__Problem to work on__:
Please give the data again in full, exactly as it reads.

Dataset entries
■ ■ ■ ■ ■

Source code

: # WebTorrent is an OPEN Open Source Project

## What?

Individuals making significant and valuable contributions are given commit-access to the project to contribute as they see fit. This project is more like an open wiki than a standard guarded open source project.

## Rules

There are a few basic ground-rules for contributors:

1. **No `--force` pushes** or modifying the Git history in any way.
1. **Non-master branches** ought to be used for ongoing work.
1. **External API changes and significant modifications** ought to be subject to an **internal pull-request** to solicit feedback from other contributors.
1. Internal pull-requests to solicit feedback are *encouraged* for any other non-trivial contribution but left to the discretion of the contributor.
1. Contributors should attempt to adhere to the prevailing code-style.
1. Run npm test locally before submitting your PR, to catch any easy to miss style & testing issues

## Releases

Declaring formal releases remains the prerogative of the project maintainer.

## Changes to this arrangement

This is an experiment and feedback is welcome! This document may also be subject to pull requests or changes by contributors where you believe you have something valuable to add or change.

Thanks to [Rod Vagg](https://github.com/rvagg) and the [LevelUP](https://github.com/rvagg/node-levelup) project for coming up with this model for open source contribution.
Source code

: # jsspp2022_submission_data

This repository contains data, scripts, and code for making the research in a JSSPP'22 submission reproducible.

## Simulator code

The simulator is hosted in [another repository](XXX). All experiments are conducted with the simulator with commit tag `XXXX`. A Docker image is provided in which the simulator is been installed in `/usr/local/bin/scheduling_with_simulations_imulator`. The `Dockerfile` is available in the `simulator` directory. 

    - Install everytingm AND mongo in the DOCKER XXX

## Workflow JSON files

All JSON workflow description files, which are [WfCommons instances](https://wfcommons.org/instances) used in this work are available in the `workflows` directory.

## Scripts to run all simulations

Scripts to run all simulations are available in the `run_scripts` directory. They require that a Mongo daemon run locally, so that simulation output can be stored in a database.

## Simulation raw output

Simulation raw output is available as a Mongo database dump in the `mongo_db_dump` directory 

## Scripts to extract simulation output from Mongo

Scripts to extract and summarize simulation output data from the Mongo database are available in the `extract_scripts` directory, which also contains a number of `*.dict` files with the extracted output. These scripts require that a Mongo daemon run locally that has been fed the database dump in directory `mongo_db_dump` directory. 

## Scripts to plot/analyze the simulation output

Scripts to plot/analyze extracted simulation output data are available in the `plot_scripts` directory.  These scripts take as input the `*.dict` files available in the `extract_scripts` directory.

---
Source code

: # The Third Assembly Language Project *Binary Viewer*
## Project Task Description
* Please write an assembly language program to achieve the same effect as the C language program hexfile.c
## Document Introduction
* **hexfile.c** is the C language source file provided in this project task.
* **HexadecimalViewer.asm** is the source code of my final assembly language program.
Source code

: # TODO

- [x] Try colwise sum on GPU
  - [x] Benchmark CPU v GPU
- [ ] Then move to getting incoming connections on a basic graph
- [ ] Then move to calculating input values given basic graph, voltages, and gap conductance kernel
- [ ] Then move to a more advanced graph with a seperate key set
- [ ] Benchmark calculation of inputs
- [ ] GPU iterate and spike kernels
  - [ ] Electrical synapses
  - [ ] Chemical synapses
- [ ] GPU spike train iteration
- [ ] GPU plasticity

■ ■ ■ ■ ■

__Answer to this problem__:
Source code

: # WebTorrent is an OPEN Open Source Project

## What?

Individuals making significant and valuable contributions are given commit-access to the project to contribute as they see fit. This project is more like an open wiki than a standard guarded open source project.

## Rules

There are a few basic ground-rules for contributors:

1. **No `--force` pushes** or modifying the Git history in any way.
1. **Non-master branches** ought to be used for ongoing work.
1. **External API changes and significant modifications** ought to be subject to an **internal pull-request** to solicit feedback from other contributors.
1. Internal pull-requests to solicit feedback are *encouraged* for any other non-trivial contribution but left to the discretion of the contributor.
1. Contributors should attempt to adhere to the prevailing code-style.
1. Run npm test locally before submitting your PR, to catch any easy to miss style & testing issues

## Releases

Declaring formal releases remains the prerogative of the project maintainer.

## Changes to this arrangement

This is an experiment and feedback is welcome! This document may also be subject to pull requests or changes by contributors where you believe you have something valuable to add or change.

Thanks to [Rod Vagg](https://github.com/rvagg) and the [LevelUP](https://github.com/rvagg/node-levelup) project for coming up with this model for open source contribution.
Source code

: # jsspp2022_submission_data

This repository contains data, scripts, and code for making the research in a JSSPP'22 submission reproducible.

## Simulator code

The simulator is hosted in [another repository](XXX). All experiments are conducted with the simulator with commit tag `XXXX`. A Docker image is provided in which the simulator is been installed in `/usr/local/bin/scheduling_with_simulations_imulator`. The `Dockerfile` is available in the `simulator` directory. 

    - Install everytingm AND mongo in the DOCKER XXX

## Workflow JSON files

All JSON workflow description files, which are [WfCommons instances](https://wfcommons.org/instances) used in this work are available in the `workflows` directory.

## Scripts to run all simulations

Scripts to run all simulations are available in the `run_scripts` directory. They require that a Mongo daemon run locally, so that simulation output can be stored in a database.

## Simulation raw output

Simulation raw output is available as a Mongo database dump in the `mongo_db_dump` directory 

## Scripts to extract simulation output from Mongo

Scripts to extract and summarize simulation output data from the Mongo database are available in the `extract_scripts` directory, which also contains a number of `*.dict` files with the extracted output. These scripts require that a Mongo daemon run locally that has been fed the database dump in directory `mongo_db_dump` directory. 

## Scripts to plot/analyze the simulation output

Scripts to plot/analyze extracted simulation output data are available in the `plot_scripts` directory.  These scripts take as input the `*.dict` files available in the `extract_scripts` directory.

---
Source code

: # The Third Assembly Language Project *Binary Viewer*
## Project Task Description
* Please write an assembly language program to achieve the same effect as the C language program hexfile.c
## Document Introduction
* **hexfile.c** is the C language source file provided in this project task.
* **HexadecimalViewer.asm** is the source code of my final assembly language program.
Source code

: # TODO

- [x] Try colwise sum on GPU
  - [x] Benchmark CPU v GPU
- [ ] Then move to getting incoming connections on a basic graph
- [ ] Then move to calculating input values given basic graph, voltages, and gap conductance kernel
- [ ] Then move to a more advanced graph with a seperate key set
- [ ] Benchmark calculation of inputs
- [ ] GPU iterate and spike kernels
  - [ ] Electrical synapses
  - [ ] Chemical synapses
- [ ] GPU spike train iteration
- [ ] GPU plasticity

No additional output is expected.